What is being asked
Starting at the first entry below, repeat all the data word for word and drop the pictures.
Segment Start: Provided records
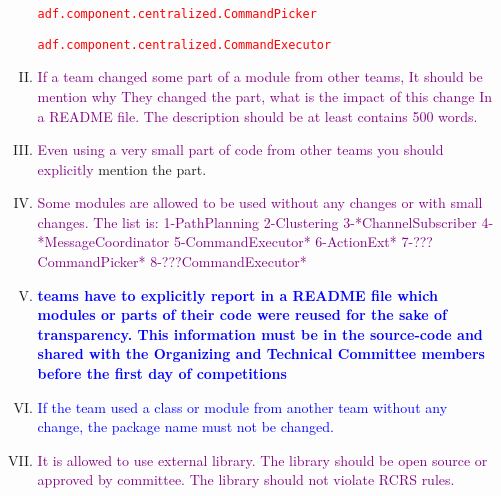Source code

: \documentclass{article}
\begin{document}
\begin{enumerate}[(a)]
\begin{enumerate}[I.]
    \texttt{\textcolor{red}{adf.component.centralized.CommandPicker}}

    \texttt{\textcolor{red}{adf.component.centralized.CommandExecutor}}
    
    \item \textcolor{purple}{If a team changed some part of a module from other teams, It should be mention why They changed the part, what is the impact of this change In a README file. The description should be at least contains 500 words.}
    
    \item \textcolor{purple}{Even using a very small part of code from other teams you should explicitly} mention the part.
   \item \textcolor{purple}{Some modules are allowed to be used without any changes or with small changes. The list is:
1-PathPlanning
2-Clustering
3-*ChannelSubscriber
4-*MessageCoordinator 
5-CommandExecutor*
6-ActionExt*
7-???CommandPicker*
8-???CommandExecutor*
}
  \item \textbf{\textcolor{blue}{teams have to explicitly report in a README file which modules or parts of their code were reused for the sake of transparency. This information must be in the source-code and shared with the Organizing and Technical Committee members before the first day of competitions}}
  \item \textcolor{blue}{If the team used a class or module from another team without any change, the package name must not be changed.}
  \item \textcolor{purple}{It is allowed to use external library. The library should be open source or approved by committee. The library should not violate RCRS rules.}
  
\end{enumerate}


\end{enumerate}
\end{document}
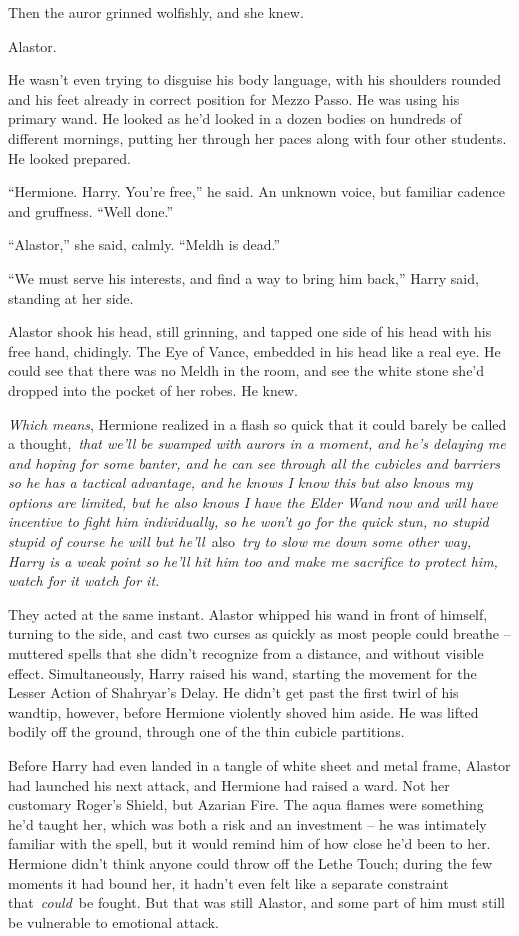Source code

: Then the auror grinned wolfishly, and she knew.

Alastor.

He wasn't even trying to disguise his body language, with his shoulders
rounded and his feet already in correct position for Mezzo Passo. He was
using his primary wand. He looked as he'd looked in a dozen bodies on
hundreds of different mornings, putting her through her paces along with
four other students. He looked prepared.

``Hermione. Harry. You're free,'' he said. An unknown voice, but
familiar cadence and gruffness. ``Well done.''

``Alastor,'' she said, calmly. ``Meldh is dead.''

``We must serve his interests, and find a way to bring him back,'' Harry
said, standing at her side.

Alastor shook his head, still grinning, and tapped one side of his head
with his free hand, chidingly. The Eye of Vance, embedded in his head
like a real eye. He could see that there was no Meldh in the room, and
see the white stone she'd dropped into the pocket of her robes. He knew.

\emph{Which means}, Hermione realized in a flash so quick that it could
barely be called a thought,~\emph{that we'll be swamped with aurors in a
moment, and he's delaying me and hoping for some banter, and he can see
through all the cubicles and barriers so he has a tactical advantage,
and he knows I know this but also knows my options are limited, but he
also knows I have the Elder Wand now and will have incentive to fight
him individually, so he won't go for the quick stun, no stupid stupid of
course he will but he'll}~also~\emph{try to slow me down some other way,
Harry is a weak point so he'll hit him too and make me sacrifice to
protect him, watch for it watch for it.}

They acted at the same instant. Alastor whipped his wand in front of
himself, turning to the side, and cast two curses as quickly as most
people could breathe -- muttered spells that she didn't recognize from a
distance, and without visible effect. Simultaneously, Harry raised his
wand, starting the movement for the Lesser Action of Shahryar's Delay.
He didn't get past the first twirl of his wandtip, however, before
Hermione violently shoved him aside. He was lifted bodily off the
ground, through one of the thin cubicle partitions.

Before Harry had even landed in a tangle of white sheet and metal frame,
Alastor had launched his next attack, and Hermione had raised a ward.
Not her customary Roger's Shield, but Azarian Fire. The aqua flames were
something he'd taught her, which was both a risk and an investment -- he
was intimately familiar with the spell, but it would remind him of how
close he'd been to her. Hermione didn't think anyone could throw off the
Lethe Touch; during the few moments it had bound her, it hadn't even
felt like a separate constraint that~\emph{could}~be fought. But that
was still Alastor, and some part of him must still be vulnerable to
emotional attack.

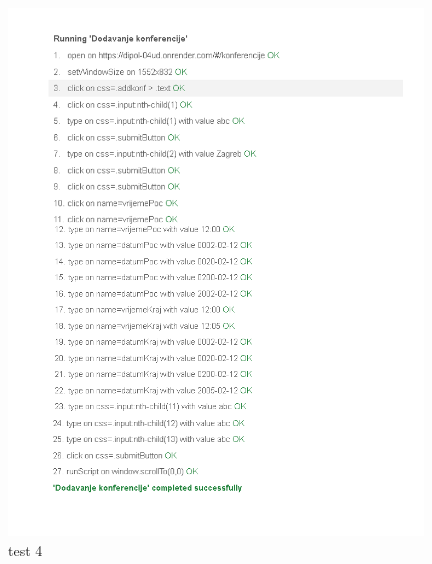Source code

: \begin{itemize}
\begin{figure}[htb]
			 		\includegraphics[width=11cm]{slike/test_4.png}
			 		\caption{test 4}
			 		\label{fig:fer-logo}
			 	\end{figure}
			 \end{itemize}
			 
			 \newpage
			 \newpage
Segment End: Provided records
The completed task
Source code

: \documentclass{article}
\begin{document}
\begin{enumerate}[(a)]
\begin{enumerate}[I.]
    \texttt{\textcolor{red}{adf.component.centralized.CommandPicker}}

    \texttt{\textcolor{red}{adf.component.centralized.CommandExecutor}}
    
    \item \textcolor{purple}{If a team changed some part of a module from other teams, It should be mention why They changed the part, what is the impact of this change In a README file. The description should be at least contains 500 words.}
    
    \item \textcolor{purple}{Even using a very small part of code from other teams you should explicitly} mention the part.
   \item \textcolor{purple}{Some modules are allowed to be used without any changes or with small changes. The list is:
1-PathPlanning
2-Clustering
3-*ChannelSubscriber
4-*MessageCoordinator 
5-CommandExecutor*
6-ActionExt*
7-???CommandPicker*
8-???CommandExecutor*
}
  \item \textbf{\textcolor{blue}{teams have to explicitly report in a README file which modules or parts of their code were reused for the sake of transparency. This information must be in the source-code and shared with the Organizing and Technical Committee members before the first day of competitions}}
  \item \textcolor{blue}{If the team used a class or module from another team without any change, the package name must not be changed.}
  \item \textcolor{purple}{It is allowed to use external library. The library should be open source or approved by committee. The library should not violate RCRS rules.}
  
\end{enumerate}


\end{enumerate}
\end{document}
Source code

: Then the auror grinned wolfishly, and she knew.

Alastor.

He wasn't even trying to disguise his body language, with his shoulders
rounded and his feet already in correct position for Mezzo Passo. He was
using his primary wand. He looked as he'd looked in a dozen bodies on
hundreds of different mornings, putting her through her paces along with
four other students. He looked prepared.

``Hermione. Harry. You're free,'' he said. An unknown voice, but
familiar cadence and gruffness. ``Well done.''

``Alastor,'' she said, calmly. ``Meldh is dead.''

``We must serve his interests, and find a way to bring him back,'' Harry
said, standing at her side.

Alastor shook his head, still grinning, and tapped one side of his head
with his free hand, chidingly. The Eye of Vance, embedded in his head
like a real eye. He could see that there was no Meldh in the room, and
see the white stone she'd dropped into the pocket of her robes. He knew.

\emph{Which means}, Hermione realized in a flash so quick that it could
barely be called a thought,~\emph{that we'll be swamped with aurors in a
moment, and he's delaying me and hoping for some banter, and he can see
through all the cubicles and barriers so he has a tactical advantage,
and he knows I know this but also knows my options are limited, but he
also knows I have the Elder Wand now and will have incentive to fight
him individually, so he won't go for the quick stun, no stupid stupid of
course he will but he'll}~also~\emph{try to slow me down some other way,
Harry is a weak point so he'll hit him too and make me sacrifice to
protect him, watch for it watch for it.}

They acted at the same instant. Alastor whipped his wand in front of
himself, turning to the side, and cast two curses as quickly as most
people could breathe -- muttered spells that she didn't recognize from a
distance, and without visible effect. Simultaneously, Harry raised his
wand, starting the movement for the Lesser Action of Shahryar's Delay.
He didn't get past the first twirl of his wandtip, however, before
Hermione violently shoved him aside. He was lifted bodily off the
ground, through one of the thin cubicle partitions.

Before Harry had even landed in a tangle of white sheet and metal frame,
Alastor had launched his next attack, and Hermione had raised a ward.
Not her customary Roger's Shield, but Azarian Fire. The aqua flames were
something he'd taught her, which was both a risk and an investment -- he
was intimately familiar with the spell, but it would remind him of how
close he'd been to her. Hermione didn't think anyone could throw off the
Lethe Touch; during the few moments it had bound her, it hadn't even
felt like a separate constraint that~\emph{could}~be fought. But that
was still Alastor, and some part of him must still be vulnerable to
emotional attack.

Source code

: \begin{itemize}
\begin{figure}[htb]
			 		\includegraphics[width=11cm]{slike/test_4.png}
			 		\caption{test 4}
			 		\label{fig:fer-logo}
			 	\end{figure}
			 \end{itemize}
			 
			 \newpage
			 \newpage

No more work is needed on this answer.